RE: Temporal in Hbase?

Posted by Anoop Sam John <an...@huawei.com>.
Hi Shumin,

>start_time < const_et and end_time >= const_st or end_time is null.
Your problem was end_time >= const_st or end_time is null.....

You can make use of FilterList with MUST_PASS_ALL (AND) condition only.. This can contain one SingleColumnValueFilter correspodning to start_time with your condition and value.  "end_time" is null means you are not having any KV added in the row for this column? [This column value is missing for a row] In that case you can use a SingleColumnValueFilter with condition and value "const_st"  and to this filter set  filterIfMissing(false). This means if the column is absent for a row, that row wont get filtered out.. This is what you want right? [But the default value for filterIfMissing is false only ]

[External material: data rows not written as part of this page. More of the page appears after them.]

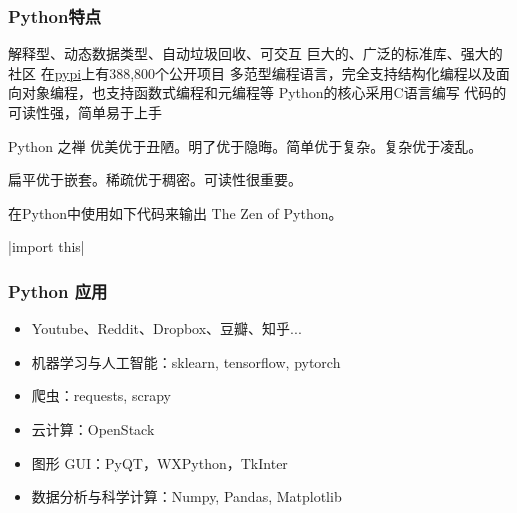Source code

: \documentclass[10pt]{beamer}
\begin{document}
\begin{frame}[fragile]
\frametitle{Python特点}
\begin{outline}
    \1 解释型、动态数据类型、自动垃圾回收、可交互
    \1 巨大的、广泛的标准库、强大的社区
        \2 在\href{https://pypi.org/}{pypi}上有388,800个公开项目 
    \1 多范型编程语言，完全支持结构化编程以及面向对象编程，也支持函数式编程和元编程等
    \1 Python的核心采用C语言编写
    \1 代码的可读性强，简单易于上手
\end{outline}

\begin{block}{Python 之禅}
    优美优于丑陋。明了优于隐晦。\quad    简单优于复杂。复杂优于凌乱。 

    扁平优于嵌套。稀疏优于稠密。\quad    可读性很重要。

    \vspace{0.5cm}
    在Python中使用如下代码来输出 The Zen of Python。

    |import this|
\end{block}

\end{frame}

\begin{frame}
    \frametitle{Python 应用}
    \begin{itemize}
        \item Youtube、Reddit、Dropbox、豆瓣、知乎...
        \item 机器学习与人工智能：sklearn, tensorflow, pytorch
        \item 爬虫：requests, scrapy
        \item 云计算：OpenStack
        \item 图形 GUI：PyQT，WXPython，TkInter
        \item 数据分析与科学计算：Numpy, Pandas, Matplotlib
    \end{itemize}
\end{frame}
\end{document}

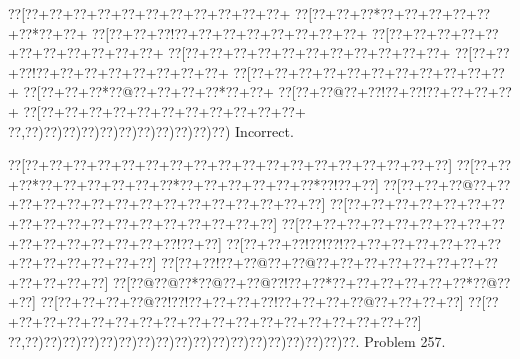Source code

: \documentclass[a5paper]{article}
\begin{document}
\begin{center}
{\goo
\0??[\0??+\0??+\0??+\0??+\0??+\0??+\0??+\0??+\0??+\0??+\0??+
\0??[\0??+\0??+\0??*\0??+\0??+\0??+\0??+\0??+\0??*\0??+\0??+
\0??[\0??+\0??+\0??!\0??+\0??+\0??+\0??+\0??+\0??+\0??+\0??+
\0??[\0??+\0??+\0??+\0??+\0??+\0??+\0??+\0??+\0??+\0??+\0??+
\0??[\0??+\0??+\0??+\0??+\0??+\0??+\0??+\0??+\0??+\0??+\0??+
\0??[\0??+\0??+\0??!\0??+\0??+\0??+\0??+\0??+\0??+\0??+\0??+
\0??[\0??+\0??+\0??+\0??+\0??+\0??+\0??+\0??+\0??+\0??+\0??+
\0??[\0??+\0??+\0??*\0??@\0??+\0??+\0??+\0??*\0??+\0??+
\0??[\0??+\0??@\0??+\0??!\0??+\0??!\0??+\0??+\0??+\0??+
\0??[\0??+\0??+\0??+\0??+\0??+\0??+\0??+\0??+\0??+\0??+\0??+
\0??,\0??)\0??)\0??)\0??)\0??)\0??)\0??)\0??)\0??)\0??)\0??)
}
Incorrect. 

\end{center}
\newpage
\begin{center}
{\goo
\0??[\0??+\0??+\0??+\0??+\0??+\0??+\0??+\0??+\0??+\0??+\0??+\0??+\0??+\0??+\0??+\0??+\0??+\0??]
\0??[\0??+\0??+\0??*\0??+\0??+\0??+\0??+\0??+\0??*\0??+\0??+\0??+\0??+\0??+\0??*\0??!\0??+\0??]
\0??[\0??+\0??+\0??@\0??+\0??+\0??+\0??+\0??+\0??+\0??+\0??+\0??+\0??+\0??+\0??+\0??+\0??+\0??]
\0??[\0??+\0??+\0??+\0??+\0??+\0??+\0??+\0??+\0??+\0??+\0??+\0??+\0??+\0??+\0??+\0??+\0??+\0??]
\0??[\0??+\0??+\0??+\0??+\0??+\0??+\0??+\0??+\0??+\0??+\0??+\0??+\0??+\0??+\0??+\0??!\0??+\0??]
\0??[\0??+\0??+\0??!\0??!\0??!\0??+\0??+\0??+\0??+\0??+\0??+\0??+\0??+\0??+\0??+\0??+\0??+\0??]
\0??[\0??+\0??!\0??+\0??@\0??+\0??@\0??+\0??+\0??+\0??+\0??+\0??+\0??+\0??+\0??+\0??+\0??+\0??]
\0??[\0??@\0??@\0??*\0??@\0??+\0??@\0??!\0??+\0??*\0??+\0??+\0??+\0??+\0??+\0??*\0??@\0??+\0??]
\0??[\0??+\0??+\0??+\0??@\0??!\0??!\0??+\0??+\0??+\0??!\0??+\0??+\0??+\0??@\0??+\0??+\0??+\0??]
\0??[\0??+\0??+\0??+\0??+\0??+\0??+\0??+\0??+\0??+\0??+\0??+\0??+\0??+\0??+\0??+\0??+\0??+\0??]
\0??,\0??)\0??)\0??)\0??)\0??)\0??)\0??)\0??)\0??)\0??)\0??)\0??)\0??)\0??)\0??)\0??)\0??)\0??.
}
Problem 257.

\end{center}
\end{document}

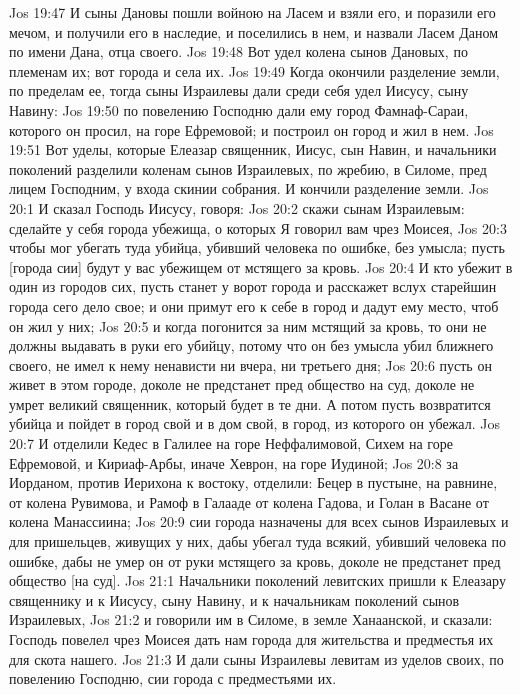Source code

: Jos 19:47  И сыны Дановы пошли войною на Ласем и взяли его, и поразили его мечом, и получили его в наследие, и поселились в нем, и назвали Ласем Даном по имени Дана, отца своего.
Jos 19:48  Вот удел колена сынов Дановых, по племенам их; вот города и села их.
Jos 19:49  Когда окончили разделение земли, по пределам ее, тогда сыны Израилевы дали среди себя удел Иисусу, сыну Навину:
Jos 19:50  по повелению Господню дали ему город Фамнаф-Сараи, которого он просил, на горе Ефремовой; и построил он город и жил в нем.
Jos 19:51  Вот уделы, которые Елеазар священник, Иисус, сын Навин, и начальники поколений разделили коленам сынов Израилевых, по жребию, в Силоме, пред лицем Господним, у входа скинии собрания. И кончили разделение земли.
Jos 20:1  И сказал Господь Иисусу, говоря:
Jos 20:2  скажи сынам Израилевым: сделайте у себя города убежища, о которых Я говорил вам чрез Моисея,
Jos 20:3  чтобы мог убегать туда убийца, убивший человека по ошибке, без умысла; пусть [города сии] будут у вас убежищем от мстящего за кровь.
Jos 20:4  И кто убежит в один из городов сих, пусть станет у ворот города и расскажет вслух старейшин города сего дело свое; и они примут его к себе в город и дадут ему место, чтоб он жил у них;
Jos 20:5  и когда погонится за ним мстящий за кровь, то они не должны выдавать в руки его убийцу, потому что он без умысла убил ближнего своего, не имел к нему ненависти ни вчера, ни третьего дня;
Jos 20:6  пусть он живет в этом городе, доколе не предстанет пред общество на суд, доколе не умрет великий священник, который будет в те дни. А потом пусть возвратится убийца и пойдет в город свой и в дом свой, в город, из которого он убежал.
Jos 20:7  И отделили Кедес в Галилее на горе Неффалимовой, Сихем на горе Ефремовой, и Кириаф-Арбы, иначе Хеврон, на горе Иудиной;
Jos 20:8  за Иорданом, против Иерихона к востоку, отделили: Бецер в пустыне, на равнине, от колена Рувимова, и Рамоф в Галааде от колена Гадова, и Голан в Васане от колена Манассиина;
Jos 20:9  сии города назначены для всех сынов Израилевых и для пришельцев, живущих у них, дабы убегал туда всякий, убивший человека по ошибке, дабы не умер он от руки мстящего за кровь, доколе не предстанет пред общество [на суд].
Jos 21:1  Начальники поколений левитских пришли к Елеазару священнику и к Иисусу, сыну Навину, и к начальникам поколений сынов Израилевых,
Jos 21:2  и говорили им в Силоме, в земле Ханаанской, и сказали: Господь повелел чрез Моисея дать нам города для жительства и предместья их для скота нашего.
Jos 21:3  И дали сыны Израилевы левитам из уделов своих, по повелению Господню, сии города с предместьями их.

FYI a FilterList can contain another filter list
So if you have a query like  col1=? AND ( col2=? OR col2=? ) you can use FilterList.. One inner filter list with MUST_PASS_ONE for col2 and an outer FL with MUST_PASS_ALL which contains the inner FL and SCVF for col1..    Hope I understood your problem and giving the answer which you are looking for   :)

-Anoop-
________________________________________
From: Shumin Wu [shumin.wu@gmail.com]
Sent: Thursday, October 11, 2012 4:54 AM
To: user@hbase.apache.org
Subject: Re: Temporal in Hbase?

How I can miss this reply!!

Hi Anoop,

First, thanks for your reply to my question and apologize for not following
up promptly. I have put off a million of fires and come back to this issue.
Here are my thoughts. Yes, a FilterList with MUST_PASS_ALL works fine for
simple temporal clause.

However, I have a use case like this. I need to find all data having
overlapping time range for a given time range. Some data are valid till
now, which have a open-ended end time timestamp, marked as end_time = null
in our database.

To express it formally, for a given time range [const_st, const_end], where
const_st represents the constant start time and const_et the constant end
time, my task is to find all data rows with start_time and end_time
satisfying this expression:

start_time < const_et and end_time >= const_st or end_time is null.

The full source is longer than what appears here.